• [Prompt]: Report every line below that holds the word "busy".

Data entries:
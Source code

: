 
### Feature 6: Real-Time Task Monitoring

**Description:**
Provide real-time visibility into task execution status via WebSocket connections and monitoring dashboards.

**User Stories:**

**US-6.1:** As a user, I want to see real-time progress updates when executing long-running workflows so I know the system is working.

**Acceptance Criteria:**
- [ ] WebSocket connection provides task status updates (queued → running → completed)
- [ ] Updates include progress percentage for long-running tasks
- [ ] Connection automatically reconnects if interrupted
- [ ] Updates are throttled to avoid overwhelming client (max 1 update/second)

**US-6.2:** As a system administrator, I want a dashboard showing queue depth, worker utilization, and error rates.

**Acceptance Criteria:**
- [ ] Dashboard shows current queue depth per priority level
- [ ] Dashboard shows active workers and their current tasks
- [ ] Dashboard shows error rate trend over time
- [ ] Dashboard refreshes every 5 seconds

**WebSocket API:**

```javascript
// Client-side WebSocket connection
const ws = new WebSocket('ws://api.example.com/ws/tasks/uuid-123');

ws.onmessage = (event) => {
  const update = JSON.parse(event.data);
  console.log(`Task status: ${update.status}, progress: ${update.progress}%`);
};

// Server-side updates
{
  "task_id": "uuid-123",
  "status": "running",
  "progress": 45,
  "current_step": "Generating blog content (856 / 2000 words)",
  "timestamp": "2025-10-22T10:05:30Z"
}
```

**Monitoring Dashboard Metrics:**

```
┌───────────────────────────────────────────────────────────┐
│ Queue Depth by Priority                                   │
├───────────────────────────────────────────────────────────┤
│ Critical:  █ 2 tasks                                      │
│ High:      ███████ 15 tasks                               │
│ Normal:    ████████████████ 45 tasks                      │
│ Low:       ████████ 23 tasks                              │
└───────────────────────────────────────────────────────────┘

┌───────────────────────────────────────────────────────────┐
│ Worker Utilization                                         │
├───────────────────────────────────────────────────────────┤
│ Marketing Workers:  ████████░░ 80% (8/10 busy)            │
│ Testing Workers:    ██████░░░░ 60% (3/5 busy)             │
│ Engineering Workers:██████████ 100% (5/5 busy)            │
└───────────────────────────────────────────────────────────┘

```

• [Result for this exercise]:
│ Marketing Workers:  ████████░░ 80% (8/10 busy)            │
│ Testing Workers:    ██████░░░░ 60% (3/5 busy)             │
│ Engineering Workers:██████████ 100% (5/5 busy)            │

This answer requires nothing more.